An anonymous reader quotes a report from The Independent: The European Commission is bringing forward plans to make major multinationals such as Google, Amazon and Facebook disclose exactly where and how much tax they pay across the continent. The plan was expected to include rules requiring businesses earning more than 600 million euros a year (nearly $700 USD) to open up their tax affairs to public scrutiny, revealing their profits and accounts in every country in which they operate within the EU. Since the Panama Papers, a new clause has reportedly been added to require the companies to say how much money they make in so-called "tax havens." A final, more general statement would reveal profits in the rest of the world, treated as a single item. The plans will be presented by Britain's EU Commissioner, Lord Hill, who told the BBC: "This is a carefully thought through but ambitious proposal for more transparency on tax. While our proposal on [country-by-country reporting] is not of course focused principally on the response to the Panama Papers, there is an important connection between our continuing work on tax transparency and tax havens that we are building into the proposal."

13 of 263 comments (clear)

  1. we need a "rogue tax-haven nations" list by cas2000 · · Score: 4, Insightful

    If we can have lists of "rogue nations" and "terrorist organisations" that it is illegal to deal with, then there's no reason why we can't also have lists of "rogue tax-haven nations" (like British Virgin Islands) and "tax-evasion organisations" (like Mossack Fonseca) that it is also illegal to deal with.

    It should be a serious crime with huge penalties (both monetary and gaol time) to negotiate with or transact business with any government, company or organisation in one of the listed countries, or to own, operate or conduct business with any listed entity in the organisations list.
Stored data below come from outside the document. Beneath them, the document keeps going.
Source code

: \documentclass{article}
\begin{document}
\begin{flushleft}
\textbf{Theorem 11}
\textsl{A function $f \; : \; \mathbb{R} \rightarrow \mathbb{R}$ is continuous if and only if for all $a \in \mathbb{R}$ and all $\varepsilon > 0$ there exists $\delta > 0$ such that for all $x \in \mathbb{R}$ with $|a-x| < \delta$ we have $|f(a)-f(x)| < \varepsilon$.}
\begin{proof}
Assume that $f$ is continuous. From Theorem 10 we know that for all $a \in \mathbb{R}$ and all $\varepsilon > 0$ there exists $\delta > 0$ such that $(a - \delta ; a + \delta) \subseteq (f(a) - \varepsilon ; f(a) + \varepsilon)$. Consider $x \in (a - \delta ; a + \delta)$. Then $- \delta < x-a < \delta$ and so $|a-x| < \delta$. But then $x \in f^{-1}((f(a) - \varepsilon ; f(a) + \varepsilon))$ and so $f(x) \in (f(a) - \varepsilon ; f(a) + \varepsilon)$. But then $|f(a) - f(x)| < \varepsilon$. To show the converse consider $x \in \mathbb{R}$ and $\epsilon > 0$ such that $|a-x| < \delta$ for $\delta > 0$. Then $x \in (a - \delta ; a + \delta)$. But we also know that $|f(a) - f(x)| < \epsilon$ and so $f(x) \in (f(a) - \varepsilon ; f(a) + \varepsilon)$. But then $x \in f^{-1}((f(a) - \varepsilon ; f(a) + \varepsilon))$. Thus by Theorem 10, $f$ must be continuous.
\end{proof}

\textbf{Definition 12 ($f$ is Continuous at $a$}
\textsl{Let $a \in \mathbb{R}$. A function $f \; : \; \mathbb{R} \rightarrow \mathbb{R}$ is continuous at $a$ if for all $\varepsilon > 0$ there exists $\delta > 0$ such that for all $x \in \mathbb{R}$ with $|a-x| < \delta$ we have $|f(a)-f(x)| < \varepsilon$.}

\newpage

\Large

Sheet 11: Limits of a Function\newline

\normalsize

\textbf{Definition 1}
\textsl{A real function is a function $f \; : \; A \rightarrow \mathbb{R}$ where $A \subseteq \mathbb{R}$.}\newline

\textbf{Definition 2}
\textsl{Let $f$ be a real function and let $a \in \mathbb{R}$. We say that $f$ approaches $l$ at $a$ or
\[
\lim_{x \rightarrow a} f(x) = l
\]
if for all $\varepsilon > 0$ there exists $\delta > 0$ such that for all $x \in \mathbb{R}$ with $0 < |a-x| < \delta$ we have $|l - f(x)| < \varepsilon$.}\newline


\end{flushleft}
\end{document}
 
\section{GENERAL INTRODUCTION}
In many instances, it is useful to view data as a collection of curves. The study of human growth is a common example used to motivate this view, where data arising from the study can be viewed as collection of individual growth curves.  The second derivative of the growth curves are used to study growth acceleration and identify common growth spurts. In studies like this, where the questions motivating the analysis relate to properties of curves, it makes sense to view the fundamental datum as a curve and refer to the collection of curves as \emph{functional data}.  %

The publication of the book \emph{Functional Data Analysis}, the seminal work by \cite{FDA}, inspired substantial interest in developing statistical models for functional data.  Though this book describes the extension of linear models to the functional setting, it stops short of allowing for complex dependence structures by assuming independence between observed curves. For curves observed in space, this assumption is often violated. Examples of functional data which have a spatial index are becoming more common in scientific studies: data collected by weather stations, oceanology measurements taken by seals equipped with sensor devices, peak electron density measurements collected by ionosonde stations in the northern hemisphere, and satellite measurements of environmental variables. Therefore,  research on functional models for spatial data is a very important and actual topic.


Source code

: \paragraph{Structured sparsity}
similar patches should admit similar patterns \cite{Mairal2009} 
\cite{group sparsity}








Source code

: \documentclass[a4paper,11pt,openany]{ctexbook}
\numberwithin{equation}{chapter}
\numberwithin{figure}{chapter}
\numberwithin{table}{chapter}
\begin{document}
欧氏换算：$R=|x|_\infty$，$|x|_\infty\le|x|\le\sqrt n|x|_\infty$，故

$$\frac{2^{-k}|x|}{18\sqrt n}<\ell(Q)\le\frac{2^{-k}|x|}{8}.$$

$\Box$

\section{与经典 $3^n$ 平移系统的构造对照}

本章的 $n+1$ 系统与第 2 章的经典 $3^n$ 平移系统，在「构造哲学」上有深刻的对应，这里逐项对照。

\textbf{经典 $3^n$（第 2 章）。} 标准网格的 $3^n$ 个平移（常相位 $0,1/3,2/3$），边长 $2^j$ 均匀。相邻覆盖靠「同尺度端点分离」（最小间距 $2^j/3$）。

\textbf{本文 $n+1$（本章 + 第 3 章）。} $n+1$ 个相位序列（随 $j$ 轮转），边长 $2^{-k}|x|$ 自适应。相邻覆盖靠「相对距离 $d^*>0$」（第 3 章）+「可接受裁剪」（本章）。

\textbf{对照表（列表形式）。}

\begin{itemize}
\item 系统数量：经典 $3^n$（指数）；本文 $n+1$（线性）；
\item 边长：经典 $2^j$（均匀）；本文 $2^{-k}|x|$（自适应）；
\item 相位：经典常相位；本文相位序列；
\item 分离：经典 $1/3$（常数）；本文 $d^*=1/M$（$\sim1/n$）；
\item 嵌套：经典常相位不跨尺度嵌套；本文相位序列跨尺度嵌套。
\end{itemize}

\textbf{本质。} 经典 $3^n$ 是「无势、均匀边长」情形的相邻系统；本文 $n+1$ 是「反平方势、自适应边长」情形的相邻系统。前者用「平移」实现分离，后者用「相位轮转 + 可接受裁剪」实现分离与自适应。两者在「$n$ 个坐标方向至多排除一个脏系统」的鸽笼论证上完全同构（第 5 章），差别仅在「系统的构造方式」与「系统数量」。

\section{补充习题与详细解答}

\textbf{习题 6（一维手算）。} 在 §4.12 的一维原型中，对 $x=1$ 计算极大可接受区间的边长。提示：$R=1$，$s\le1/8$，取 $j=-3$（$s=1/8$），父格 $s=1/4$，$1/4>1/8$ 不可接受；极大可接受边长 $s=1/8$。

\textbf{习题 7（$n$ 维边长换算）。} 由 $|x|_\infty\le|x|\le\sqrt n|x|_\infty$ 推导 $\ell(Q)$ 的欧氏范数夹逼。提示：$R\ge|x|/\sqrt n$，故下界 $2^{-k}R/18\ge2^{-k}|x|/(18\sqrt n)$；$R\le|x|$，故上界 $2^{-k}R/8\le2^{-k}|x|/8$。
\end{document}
    That would solve the problem at its source.

    And before anyone says that Mossack Fonseca is a legal company that provides other services than just setup of shell companies and tax evasion, the same is true of Hamas. They are a huge humanitarian organisation in the Middle East, providing financial and medical aid and other services to those who need it. Unfortunately, they also have a nutcase terrorist militant wing - this gets them listed as a terrorist organisation and no amount of humanitarian work by the majority non-terrorist parts of Hamas will ever get them off that list.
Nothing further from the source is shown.